2. IL-6 and tumor immune escape

Immunosuppressive microenvironment: IL-6 induces the secretion of inhibitory cytokines (such as IL-10) by activating the STAT3 and STAT1 signaling pathways, thereby forming an immunosuppressive state in the tumor microenvironment and inhibiting anti-tumor immune responses. Inhibition of immune cell activity: IL-6 not only inhibits the activity of T cells and NK cells, but also upregulates the function of regulatory T cells (Treg), further promoting tumor immune escape. Affecting antibody production: In B cells, IL-6 can induce them to differentiate into plasma cells and increase antibody secretion, but such antibodies often do not have effective anti-tumor activity, so their effect on tumor defense is limited.

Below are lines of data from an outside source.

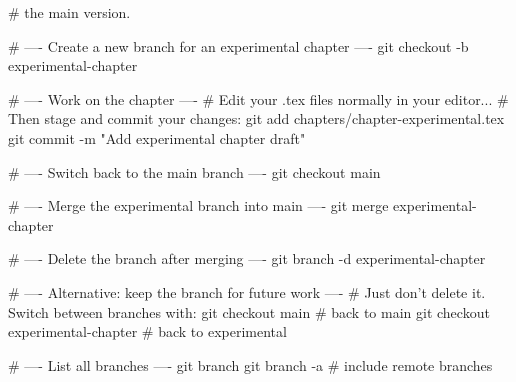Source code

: # the main version.

# ---- Create a new branch for an experimental chapter ----
git checkout -b experimental-chapter

# ---- Work on the chapter ----
# Edit your .tex files normally in your editor...
# Then stage and commit your changes:
git add chapters/chapter-experimental.tex
git commit -m "Add experimental chapter draft"

# ---- Switch back to the main branch ----
git checkout main

# ---- Merge the experimental branch into main ----
git merge experimental-chapter

# ---- Delete the branch after merging ----
git branch -d experimental-chapter

# ---- Alternative: keep the branch for future work ----
# Just don't delete it. Switch between branches with:
git checkout main           # back to main
git checkout experimental-chapter  # back to experimental

# ---- List all branches ----
git branch
git branch -a    # include remote branches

3. Clinical relevance: IL-6 inhibitors in tumor treatment

Based on the tumor-promoting effect of IL-6, a variety of IL-6 inhibitors (such as tocilizumab) are currently used in clinical trials to block the IL-6 signaling pathway to curb tumor growth. Studies have shown that IL-6 blocking therapy has shown good efficacy in some tumor types (such as multiple myeloma), reducing the proliferation and angiogenesis of tumor cells by reducing the levels of inflammatory factors and VEGF.